Esta propuesta de ayuda económica para Colombia se conoció al término de una reunión celebrada el pasado viernes 28 de mayo entre la vicepresidenta y canciller Marta Lucía Ramírez y el secretario de Estado, Antony Blinken. «La sociedad entre Estados Unidos y Colombia es absolutamente vital», expresó el secretario de Estado. ¿Más claro?
La política antidrogas y Joe Biden
Otro dato importante que confirma la posición evasiva de Estados Unidos con respecto a la violación de derechos humanos en manos de la fuerza pública durante el mes de paro nacional, tiene que ver con la política antidrogas de Estados Unidos frente a Colombia. Con Biden no cambiará.
En primer lugar, Estados Unidos no ha condenado al Gobierno de Duque por la pretensión de reanudar la política de aspersión aérea sobre cultivos ilícitos con glifosato, como lo exigieron en marzo pasado más de 100 onegés, ambientalistas, académicos y universidades de ambos países.
Ni siquiera el hecho de que la administración Obama-Biden haya trabajado en función de los acuerdos de paz anima al actual presidente estadounidense a decir un «no rotundo» a la fumigación con glifosato.
Al contrario, a principios de marzo el Departamento de Estado entregó al gobierno de Duque la certificación que evalúa el desempeño de Colombia frente a la lucha contra las drogas. Esta certificación era necesaria para que EE. UU. entregue 20 % de los recursos que otorga anualmente a Colombia para cooperar en la lucha contra las drogas.

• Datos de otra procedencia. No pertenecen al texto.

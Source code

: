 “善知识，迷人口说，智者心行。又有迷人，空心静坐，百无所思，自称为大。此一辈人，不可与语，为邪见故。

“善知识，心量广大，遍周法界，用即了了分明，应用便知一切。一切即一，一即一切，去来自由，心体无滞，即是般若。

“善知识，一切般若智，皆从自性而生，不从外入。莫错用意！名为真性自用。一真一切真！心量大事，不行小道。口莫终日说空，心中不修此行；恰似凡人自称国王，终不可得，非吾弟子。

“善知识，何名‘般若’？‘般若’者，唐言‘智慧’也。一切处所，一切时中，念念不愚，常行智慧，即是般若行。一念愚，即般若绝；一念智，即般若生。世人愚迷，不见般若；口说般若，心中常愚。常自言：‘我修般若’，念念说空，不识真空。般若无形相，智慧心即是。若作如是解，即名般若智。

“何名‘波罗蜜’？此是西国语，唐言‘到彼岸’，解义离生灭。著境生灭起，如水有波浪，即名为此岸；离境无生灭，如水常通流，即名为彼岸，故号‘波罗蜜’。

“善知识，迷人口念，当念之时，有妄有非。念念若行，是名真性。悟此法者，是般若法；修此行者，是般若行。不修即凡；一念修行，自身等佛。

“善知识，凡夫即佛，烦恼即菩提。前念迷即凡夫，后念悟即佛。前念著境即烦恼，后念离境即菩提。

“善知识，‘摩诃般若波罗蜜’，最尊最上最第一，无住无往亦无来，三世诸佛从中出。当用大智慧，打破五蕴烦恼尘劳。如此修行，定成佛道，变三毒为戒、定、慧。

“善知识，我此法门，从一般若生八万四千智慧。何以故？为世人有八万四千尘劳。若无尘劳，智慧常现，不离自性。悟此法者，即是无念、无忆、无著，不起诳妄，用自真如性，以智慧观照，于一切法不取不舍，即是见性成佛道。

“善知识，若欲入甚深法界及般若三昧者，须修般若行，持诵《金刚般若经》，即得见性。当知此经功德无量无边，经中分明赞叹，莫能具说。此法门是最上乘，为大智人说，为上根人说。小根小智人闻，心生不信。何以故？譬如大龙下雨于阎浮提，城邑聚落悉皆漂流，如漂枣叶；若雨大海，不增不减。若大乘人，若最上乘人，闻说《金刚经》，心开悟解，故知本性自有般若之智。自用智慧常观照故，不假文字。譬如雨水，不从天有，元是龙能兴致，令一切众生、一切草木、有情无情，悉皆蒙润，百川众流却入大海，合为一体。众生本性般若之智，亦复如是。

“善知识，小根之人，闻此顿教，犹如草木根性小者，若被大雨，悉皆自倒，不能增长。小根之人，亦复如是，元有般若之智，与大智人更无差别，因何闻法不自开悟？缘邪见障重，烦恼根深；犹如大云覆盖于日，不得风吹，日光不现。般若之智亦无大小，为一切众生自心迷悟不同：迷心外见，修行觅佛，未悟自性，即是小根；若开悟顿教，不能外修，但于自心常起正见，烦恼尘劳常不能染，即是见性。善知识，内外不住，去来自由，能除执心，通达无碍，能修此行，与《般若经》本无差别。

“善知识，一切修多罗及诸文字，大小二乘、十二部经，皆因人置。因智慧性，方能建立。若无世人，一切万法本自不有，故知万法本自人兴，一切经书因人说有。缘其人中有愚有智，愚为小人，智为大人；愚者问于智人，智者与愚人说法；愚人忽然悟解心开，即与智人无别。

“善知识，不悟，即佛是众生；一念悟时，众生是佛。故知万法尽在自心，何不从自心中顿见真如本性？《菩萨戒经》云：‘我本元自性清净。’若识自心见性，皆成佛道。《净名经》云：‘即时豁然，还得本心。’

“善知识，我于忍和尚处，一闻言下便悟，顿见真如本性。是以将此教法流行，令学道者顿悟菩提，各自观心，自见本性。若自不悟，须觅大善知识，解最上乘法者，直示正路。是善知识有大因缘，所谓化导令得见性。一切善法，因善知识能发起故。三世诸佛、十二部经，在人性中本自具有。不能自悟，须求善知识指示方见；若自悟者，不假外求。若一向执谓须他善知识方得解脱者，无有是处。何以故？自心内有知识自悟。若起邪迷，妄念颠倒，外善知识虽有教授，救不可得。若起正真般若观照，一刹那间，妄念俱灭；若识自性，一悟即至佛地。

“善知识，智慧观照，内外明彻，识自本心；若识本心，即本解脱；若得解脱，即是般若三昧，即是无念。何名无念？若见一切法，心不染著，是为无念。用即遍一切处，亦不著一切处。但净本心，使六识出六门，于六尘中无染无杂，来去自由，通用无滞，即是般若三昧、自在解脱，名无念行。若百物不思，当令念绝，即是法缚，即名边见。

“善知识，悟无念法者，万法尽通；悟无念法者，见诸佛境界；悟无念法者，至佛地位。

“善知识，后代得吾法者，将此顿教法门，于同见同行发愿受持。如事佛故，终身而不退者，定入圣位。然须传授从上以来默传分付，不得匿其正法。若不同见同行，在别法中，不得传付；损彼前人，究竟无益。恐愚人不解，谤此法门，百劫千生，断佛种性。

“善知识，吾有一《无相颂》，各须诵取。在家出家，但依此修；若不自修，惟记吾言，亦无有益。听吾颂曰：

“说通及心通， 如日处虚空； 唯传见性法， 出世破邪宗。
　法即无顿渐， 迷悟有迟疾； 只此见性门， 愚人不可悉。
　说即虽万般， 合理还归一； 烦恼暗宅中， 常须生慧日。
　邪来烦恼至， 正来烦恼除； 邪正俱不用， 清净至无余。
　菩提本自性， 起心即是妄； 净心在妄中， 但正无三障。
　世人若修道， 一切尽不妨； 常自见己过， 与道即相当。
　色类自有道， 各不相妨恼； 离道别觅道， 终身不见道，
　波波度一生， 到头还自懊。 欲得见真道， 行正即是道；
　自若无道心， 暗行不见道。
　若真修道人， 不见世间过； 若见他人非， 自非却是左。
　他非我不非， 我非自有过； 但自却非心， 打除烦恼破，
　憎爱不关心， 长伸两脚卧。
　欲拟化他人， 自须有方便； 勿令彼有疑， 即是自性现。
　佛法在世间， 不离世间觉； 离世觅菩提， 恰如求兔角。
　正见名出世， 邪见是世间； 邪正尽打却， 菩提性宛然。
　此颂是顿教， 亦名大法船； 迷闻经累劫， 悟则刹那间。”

¿Contradicción o pragmatismo en la política estadounidense? Digamos que pragmatismo por parte de Estados Unidos. Pero convicción por parte de Biden. El hoy presidente de EE. UU. acumula casi 40 años de experiencia en la elaboración de políticas antidrogas para su país.
Después de Bill Clinton, el actual presidente de Estados Unidos fue el segundo defensor y promotor del Plan Colombia contra el narcotráfico, como lo refleja su ferviente posición ante el Congreso gringo el 21 de junio de 2000, cuando conminó a sus entonces colegas a aprobar el presupuesto destinado para Colombia.
«Les habló con la autoridad de haber recorrido los países andinos y haber completado «catorce años –desde 1984— haciendo un informe anual sobre drogas o un informe alternativo sobre drogas que establece una estrategia de drogas para los Estados Unidos»», escribió para El Espectador Nelson Fredy Padilla el pasado 30 de enero, quien cita minuciosamente el informe de 51 páginas presentado por Biden ante el Congreso en junio de 2000.
Otro trabajo de Padilla, titulado Las vidas cruzadas de Joe Biden y Max Mermelstein es clave para entender quién es Biden, prever cómo será su política antidrogas y aterrizar por qué hoy el gobierno gringo no condena rotundamente a Iván Duque por la violación de derechos humanos ejecutada por la fuerza pública en las manifestaciones del paro nacional de abril y mayo.
Más allá de las exigencias de Estados Unidos para que Colombia garantice la implementación del Acuerdo de Paz, se certifique en la adopción de medidas para prevenir el asesinato de líderes sociales, defensores de derechos humanos y líderes afrocolombianos e indígenas, y de esta manera acceda a los recursos de Washington, lo que tiende a reafirmarse es la vieja consigna de Franklin Delano Roosevelt cuando se refirió al dictador nicaragüense Tacho Somoza: «Sí, es un hijo de puta, pero es nuestro hijo de puta».
¿Se convertirá Iván Duque en el próximo «hijo de puta» de Joe Biden? ¿EE. UU. dejará de entregar recursos a Colombia, a la Policía específicamente, por la violación de derechos humanos perpetrada durante las manifestaciones del paro nacional? Es más probable lo primero que lo segundo.